Durchgreifenden Bedenken begegnet bereits die Erwägung, die verwendeten Schlag- und Stichwaffen seien nicht so gefährlich, wie eine „scharfe Schusswaffe“. Das Landgericht berücksichtigt dabei nicht ausreichend die konkreten Umstände des Waffeneinsatzes (Überfall in einer Ein-Zimmer-Wohnung durch drei bewaffnete Täter; körpernahe Stichbewegungen mit dem „machetenartigen“ Messer), die für die Beurteilung der Gefährlichkeit der Waffen von erheblicher Bedeutung sind. Bei der Bewertung der Tatausführung als „dilettantisch und unprofessionell“ aufgrund der unterlassenen Maskierung der Täter zieht das Landgericht nicht in Betracht, dass die Nebenklägerin wusste, „dass der Angeklagte S. mit einer Rockergruppierung in Kontakt stand“ (UA S. 7), und sich die Angeklagten deshalb möglicherweise darauf verließen, von ihr nicht angezeigt zu werden. An anderer Stelle hat das Landgericht der Drohung des Angeklagten B. , er werde „seine Leute“ vorbeischicken, in diesem Zusammenhang besonderes Gewicht beigemessen (UA aaO). Angesichts des Tatbildes und insbesondere der Reaktion des Angeklagten B. auf die Übergabe eines nur geringen Bargeldbetrages und einer kleinen Menge Rauschgift ist auch die Annahme einer geringen Beuteerwartung der Täter nicht ohne Weiteres nachvollziehbar.

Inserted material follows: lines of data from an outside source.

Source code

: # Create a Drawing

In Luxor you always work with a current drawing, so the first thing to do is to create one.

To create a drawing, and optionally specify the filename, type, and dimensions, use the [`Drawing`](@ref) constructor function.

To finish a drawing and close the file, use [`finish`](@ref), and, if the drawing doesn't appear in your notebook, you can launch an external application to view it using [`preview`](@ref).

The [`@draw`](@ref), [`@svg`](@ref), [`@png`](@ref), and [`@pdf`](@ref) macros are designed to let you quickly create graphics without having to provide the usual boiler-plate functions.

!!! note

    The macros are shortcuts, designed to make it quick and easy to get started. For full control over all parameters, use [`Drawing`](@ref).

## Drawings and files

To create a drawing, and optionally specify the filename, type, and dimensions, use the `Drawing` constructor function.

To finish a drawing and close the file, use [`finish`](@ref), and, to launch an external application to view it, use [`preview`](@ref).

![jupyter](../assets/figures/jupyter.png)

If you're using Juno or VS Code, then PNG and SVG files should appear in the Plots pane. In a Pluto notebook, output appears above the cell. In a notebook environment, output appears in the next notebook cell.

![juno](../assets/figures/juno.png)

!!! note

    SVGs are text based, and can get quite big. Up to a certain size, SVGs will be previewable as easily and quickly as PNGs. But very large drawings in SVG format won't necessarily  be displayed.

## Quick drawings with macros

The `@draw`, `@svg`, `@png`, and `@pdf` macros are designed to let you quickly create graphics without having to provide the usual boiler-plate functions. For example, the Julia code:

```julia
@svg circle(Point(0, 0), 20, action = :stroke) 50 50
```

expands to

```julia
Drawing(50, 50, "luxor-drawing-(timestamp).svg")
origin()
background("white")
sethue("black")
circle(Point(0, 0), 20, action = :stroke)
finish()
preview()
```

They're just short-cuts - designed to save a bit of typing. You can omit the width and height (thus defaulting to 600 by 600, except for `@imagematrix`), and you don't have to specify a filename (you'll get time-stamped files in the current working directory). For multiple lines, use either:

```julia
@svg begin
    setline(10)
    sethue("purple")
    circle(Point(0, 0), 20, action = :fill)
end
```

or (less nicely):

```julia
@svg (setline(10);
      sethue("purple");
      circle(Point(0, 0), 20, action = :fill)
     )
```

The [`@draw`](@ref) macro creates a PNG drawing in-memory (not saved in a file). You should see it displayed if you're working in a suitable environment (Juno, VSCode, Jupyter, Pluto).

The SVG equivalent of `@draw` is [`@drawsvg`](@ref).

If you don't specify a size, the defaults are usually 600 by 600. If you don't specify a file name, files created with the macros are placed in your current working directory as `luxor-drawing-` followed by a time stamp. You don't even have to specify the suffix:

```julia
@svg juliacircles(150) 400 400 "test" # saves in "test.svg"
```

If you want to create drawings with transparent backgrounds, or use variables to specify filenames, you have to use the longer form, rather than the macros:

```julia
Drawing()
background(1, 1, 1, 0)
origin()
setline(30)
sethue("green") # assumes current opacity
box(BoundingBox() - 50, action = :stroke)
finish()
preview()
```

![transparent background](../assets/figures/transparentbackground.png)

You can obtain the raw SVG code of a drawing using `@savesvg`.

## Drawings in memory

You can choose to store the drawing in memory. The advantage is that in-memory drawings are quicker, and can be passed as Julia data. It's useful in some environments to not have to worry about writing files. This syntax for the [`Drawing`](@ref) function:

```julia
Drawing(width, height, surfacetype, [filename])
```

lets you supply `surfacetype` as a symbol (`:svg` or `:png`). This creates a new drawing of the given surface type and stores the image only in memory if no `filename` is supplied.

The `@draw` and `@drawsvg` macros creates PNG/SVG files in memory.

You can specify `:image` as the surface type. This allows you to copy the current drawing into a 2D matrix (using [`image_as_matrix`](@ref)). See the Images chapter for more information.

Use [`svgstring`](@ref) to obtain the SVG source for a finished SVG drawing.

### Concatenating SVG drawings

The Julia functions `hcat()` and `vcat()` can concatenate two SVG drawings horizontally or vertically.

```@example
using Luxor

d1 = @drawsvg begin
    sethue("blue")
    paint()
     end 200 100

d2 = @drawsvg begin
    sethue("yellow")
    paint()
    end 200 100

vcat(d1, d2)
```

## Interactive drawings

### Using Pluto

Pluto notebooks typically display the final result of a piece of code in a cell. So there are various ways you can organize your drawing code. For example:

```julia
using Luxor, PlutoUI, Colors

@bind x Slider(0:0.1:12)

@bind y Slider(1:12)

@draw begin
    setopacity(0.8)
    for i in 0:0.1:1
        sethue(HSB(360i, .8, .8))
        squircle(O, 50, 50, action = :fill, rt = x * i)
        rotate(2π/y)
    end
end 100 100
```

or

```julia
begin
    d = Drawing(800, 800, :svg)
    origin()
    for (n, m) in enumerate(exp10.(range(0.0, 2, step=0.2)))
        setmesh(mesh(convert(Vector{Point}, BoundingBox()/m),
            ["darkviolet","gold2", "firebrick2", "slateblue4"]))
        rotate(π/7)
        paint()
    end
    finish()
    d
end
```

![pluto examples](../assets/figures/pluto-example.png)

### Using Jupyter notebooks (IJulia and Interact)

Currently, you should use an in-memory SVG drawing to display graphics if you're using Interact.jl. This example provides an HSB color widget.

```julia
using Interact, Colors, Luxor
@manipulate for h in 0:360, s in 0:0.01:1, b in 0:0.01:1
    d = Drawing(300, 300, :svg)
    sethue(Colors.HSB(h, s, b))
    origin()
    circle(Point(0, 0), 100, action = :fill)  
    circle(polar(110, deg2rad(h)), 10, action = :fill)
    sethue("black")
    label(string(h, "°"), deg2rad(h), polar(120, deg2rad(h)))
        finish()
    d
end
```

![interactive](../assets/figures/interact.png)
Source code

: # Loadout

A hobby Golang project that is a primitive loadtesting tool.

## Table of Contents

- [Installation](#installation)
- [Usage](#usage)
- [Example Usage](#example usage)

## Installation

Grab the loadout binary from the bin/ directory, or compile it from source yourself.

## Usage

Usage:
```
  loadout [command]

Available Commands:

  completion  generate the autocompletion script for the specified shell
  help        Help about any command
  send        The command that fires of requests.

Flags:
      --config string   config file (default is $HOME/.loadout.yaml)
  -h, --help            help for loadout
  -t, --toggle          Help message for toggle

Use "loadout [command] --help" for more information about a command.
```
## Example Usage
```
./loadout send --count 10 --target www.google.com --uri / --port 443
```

Sachlich unzutreffend und mithin rechtsfehlerhaft ist schließlich die Kontrollerwägung des Landgerichts, dass bei Anwendung des Regelstrafrahmens die Mindeststrafe erheblich hätte erhöht werden müssen. Es ist abwegig anzunehmen, dass unter Berücksichtigung der hier gegebenen straf-mildernden Gesichtspunkte eine erhebliche Erhöhung der in § 250 Abs. 2 StGB vorgesehenen Mindeststrafe zwingend erforderlich gewesen wäre. Die hohe Untergrenze dieses strengen Strafrahmens trägt der hohen Gefährlichkeit der umfassten Taten bereits Rechnung. Dies zwingt bei Vorliegen von Milderungsgründen, wenn sie nicht zur Annahme eines minder schweren Falles hinreichen, ungeachtet – wie hier – gegebener Erschwerungsgründe nicht zu deren Anhebung.“

Also mit der Begründung ein untauglicher Versuch. Und „abwegig“ liest man nicht so gerne.